5th Mar 2015 10:22
LONDON (Alliance News) - Management Consulting Group PLC on Thursday said its pretax profit in 2014 plunged as revenue was held back by sterling strength.
The professional services company said its pretax profit fell to GBP4.9 million from GBP14 million a year earlier, with revenue falling to GBP242.8 million from GBP257.3 million, hit by what the group called "significant currency headwinds". The company derives 96% of its revenue from outside the UK. Revenue was flat at constant rates.
The performance of the company's two operating subsidiaries, Alexander Proudfoot and Kurt Salmon, diverged over the year.
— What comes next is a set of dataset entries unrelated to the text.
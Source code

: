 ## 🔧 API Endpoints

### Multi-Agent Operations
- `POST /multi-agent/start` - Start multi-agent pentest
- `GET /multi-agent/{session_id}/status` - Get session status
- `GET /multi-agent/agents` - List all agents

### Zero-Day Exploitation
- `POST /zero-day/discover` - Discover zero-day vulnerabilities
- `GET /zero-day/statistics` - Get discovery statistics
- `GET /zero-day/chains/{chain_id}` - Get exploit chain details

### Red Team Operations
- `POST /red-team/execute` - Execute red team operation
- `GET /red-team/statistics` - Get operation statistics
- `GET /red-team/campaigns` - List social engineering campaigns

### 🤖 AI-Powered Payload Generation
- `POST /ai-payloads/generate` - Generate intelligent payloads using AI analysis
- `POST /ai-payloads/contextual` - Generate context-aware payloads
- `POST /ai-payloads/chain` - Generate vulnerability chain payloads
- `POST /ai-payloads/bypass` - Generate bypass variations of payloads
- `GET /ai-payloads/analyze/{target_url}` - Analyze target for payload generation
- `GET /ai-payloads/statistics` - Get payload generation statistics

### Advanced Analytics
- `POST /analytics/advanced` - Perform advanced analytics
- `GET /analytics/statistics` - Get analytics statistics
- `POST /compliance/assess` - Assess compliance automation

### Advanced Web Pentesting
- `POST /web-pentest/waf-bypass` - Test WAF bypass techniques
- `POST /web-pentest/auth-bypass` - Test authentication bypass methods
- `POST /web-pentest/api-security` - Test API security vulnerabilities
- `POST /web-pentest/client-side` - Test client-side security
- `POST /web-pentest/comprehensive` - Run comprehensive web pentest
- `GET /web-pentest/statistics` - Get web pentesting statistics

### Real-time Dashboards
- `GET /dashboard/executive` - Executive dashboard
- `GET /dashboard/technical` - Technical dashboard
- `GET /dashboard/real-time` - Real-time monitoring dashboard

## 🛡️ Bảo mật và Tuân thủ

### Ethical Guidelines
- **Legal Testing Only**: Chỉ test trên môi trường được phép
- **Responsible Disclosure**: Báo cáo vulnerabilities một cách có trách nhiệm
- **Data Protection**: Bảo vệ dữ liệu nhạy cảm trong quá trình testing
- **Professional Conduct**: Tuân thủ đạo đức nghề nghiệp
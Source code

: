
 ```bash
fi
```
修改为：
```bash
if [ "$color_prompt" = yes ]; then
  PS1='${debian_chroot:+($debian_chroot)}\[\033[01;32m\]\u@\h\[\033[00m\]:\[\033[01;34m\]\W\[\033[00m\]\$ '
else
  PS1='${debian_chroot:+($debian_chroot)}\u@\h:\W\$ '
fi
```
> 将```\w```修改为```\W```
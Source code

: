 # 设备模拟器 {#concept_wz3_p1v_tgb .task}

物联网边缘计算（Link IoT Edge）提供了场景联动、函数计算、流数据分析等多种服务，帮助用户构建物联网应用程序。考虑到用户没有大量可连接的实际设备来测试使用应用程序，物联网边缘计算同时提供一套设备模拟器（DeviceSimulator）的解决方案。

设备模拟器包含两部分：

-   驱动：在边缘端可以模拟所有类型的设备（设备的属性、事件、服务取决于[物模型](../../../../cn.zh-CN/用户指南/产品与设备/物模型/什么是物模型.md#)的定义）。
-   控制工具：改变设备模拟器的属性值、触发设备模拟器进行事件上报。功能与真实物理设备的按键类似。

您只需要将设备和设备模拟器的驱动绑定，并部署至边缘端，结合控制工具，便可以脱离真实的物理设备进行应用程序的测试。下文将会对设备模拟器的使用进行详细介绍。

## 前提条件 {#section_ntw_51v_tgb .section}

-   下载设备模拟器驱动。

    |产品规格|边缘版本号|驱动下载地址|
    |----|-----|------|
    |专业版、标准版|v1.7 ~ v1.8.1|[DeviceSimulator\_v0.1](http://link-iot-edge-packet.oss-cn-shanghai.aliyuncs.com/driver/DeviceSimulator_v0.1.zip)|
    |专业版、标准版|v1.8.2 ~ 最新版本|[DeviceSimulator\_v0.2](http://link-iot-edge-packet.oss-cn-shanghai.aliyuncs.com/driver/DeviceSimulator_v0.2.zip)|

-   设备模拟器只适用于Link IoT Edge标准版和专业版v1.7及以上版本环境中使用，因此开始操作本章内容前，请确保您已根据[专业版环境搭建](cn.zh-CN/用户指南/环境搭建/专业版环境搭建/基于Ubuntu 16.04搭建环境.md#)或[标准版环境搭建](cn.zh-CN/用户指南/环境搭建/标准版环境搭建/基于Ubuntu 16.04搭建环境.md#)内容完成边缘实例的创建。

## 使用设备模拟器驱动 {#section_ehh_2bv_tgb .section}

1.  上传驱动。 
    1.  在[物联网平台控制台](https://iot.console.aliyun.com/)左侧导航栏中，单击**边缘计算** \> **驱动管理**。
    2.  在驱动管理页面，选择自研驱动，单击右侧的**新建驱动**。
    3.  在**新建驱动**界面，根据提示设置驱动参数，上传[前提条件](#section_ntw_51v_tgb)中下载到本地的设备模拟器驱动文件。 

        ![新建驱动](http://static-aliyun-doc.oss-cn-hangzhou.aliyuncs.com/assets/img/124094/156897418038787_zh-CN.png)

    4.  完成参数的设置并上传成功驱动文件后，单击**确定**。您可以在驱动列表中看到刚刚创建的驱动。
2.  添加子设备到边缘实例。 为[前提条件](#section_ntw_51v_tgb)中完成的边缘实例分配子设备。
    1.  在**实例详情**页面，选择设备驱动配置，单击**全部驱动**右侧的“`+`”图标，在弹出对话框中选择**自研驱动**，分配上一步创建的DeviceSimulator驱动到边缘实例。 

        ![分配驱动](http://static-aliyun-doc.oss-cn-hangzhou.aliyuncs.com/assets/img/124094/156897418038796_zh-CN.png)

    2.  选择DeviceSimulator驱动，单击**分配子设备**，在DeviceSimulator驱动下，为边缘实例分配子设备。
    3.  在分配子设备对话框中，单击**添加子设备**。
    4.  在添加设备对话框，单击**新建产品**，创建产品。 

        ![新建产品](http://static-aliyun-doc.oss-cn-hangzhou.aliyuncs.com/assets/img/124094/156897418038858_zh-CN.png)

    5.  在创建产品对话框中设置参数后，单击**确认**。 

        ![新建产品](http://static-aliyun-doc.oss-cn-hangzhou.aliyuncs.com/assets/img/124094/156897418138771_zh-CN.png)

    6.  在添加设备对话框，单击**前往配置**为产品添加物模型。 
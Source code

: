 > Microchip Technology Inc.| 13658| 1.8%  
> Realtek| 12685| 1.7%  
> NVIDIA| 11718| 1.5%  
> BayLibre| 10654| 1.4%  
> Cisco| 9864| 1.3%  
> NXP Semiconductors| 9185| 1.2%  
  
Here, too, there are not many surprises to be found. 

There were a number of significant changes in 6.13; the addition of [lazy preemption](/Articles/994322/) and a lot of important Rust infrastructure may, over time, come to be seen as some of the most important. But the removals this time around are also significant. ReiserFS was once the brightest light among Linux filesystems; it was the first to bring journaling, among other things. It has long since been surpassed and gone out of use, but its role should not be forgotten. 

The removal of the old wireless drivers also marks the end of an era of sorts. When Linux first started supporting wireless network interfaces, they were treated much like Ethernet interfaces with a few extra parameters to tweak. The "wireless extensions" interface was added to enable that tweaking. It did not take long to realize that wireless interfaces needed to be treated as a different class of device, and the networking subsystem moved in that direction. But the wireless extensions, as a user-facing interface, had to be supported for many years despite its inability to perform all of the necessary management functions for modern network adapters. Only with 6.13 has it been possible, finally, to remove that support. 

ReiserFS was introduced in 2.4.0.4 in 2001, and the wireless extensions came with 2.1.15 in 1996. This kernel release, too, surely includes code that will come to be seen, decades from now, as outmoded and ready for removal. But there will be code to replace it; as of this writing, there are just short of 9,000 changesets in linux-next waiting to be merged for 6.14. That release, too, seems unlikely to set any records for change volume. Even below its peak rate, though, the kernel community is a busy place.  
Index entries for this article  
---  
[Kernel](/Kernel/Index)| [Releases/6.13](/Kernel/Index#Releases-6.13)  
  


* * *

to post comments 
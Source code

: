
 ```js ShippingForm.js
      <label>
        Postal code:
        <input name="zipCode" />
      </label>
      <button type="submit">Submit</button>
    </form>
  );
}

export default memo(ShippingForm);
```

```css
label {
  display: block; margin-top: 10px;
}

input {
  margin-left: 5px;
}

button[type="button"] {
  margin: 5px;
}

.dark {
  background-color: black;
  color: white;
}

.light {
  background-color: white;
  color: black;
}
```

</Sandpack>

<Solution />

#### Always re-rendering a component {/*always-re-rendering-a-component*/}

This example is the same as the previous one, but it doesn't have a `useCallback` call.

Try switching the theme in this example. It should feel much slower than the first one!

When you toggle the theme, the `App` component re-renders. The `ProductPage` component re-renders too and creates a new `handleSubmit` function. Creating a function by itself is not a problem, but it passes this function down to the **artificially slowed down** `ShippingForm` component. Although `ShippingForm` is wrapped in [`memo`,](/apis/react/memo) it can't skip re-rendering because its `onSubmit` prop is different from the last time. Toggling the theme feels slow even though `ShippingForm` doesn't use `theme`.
Alexander Proudfoot revenue fell 4% in constant currencies as an expected improvement in performance in the second half failed to materialise.
Kurt Salmon revenue increased 4% in constant currencies, boosted by a strong performance in its North American business which offset weakness in its key French market.
The company has proposed a final dividend of 0.595 pence per share, giving it a flat 0.825 pence total dividend.
"The group's reported results in 2014 reflect the impact of strong currency headwinds and a year of planned change and weak revenues in Alexander Proudfoot," Chief Executive Nick Stagg said.
"We have had a good start to 2015 in Kurt Salmon and we expect the trends seen in that business in 2014 to continue this year. We will continue to invest in the Alexander Proudfoot business and develop the operating model to improve its longer term performance," Stagg added.
Shares in Management Consulting were flat at 15.00 pence on Thursday.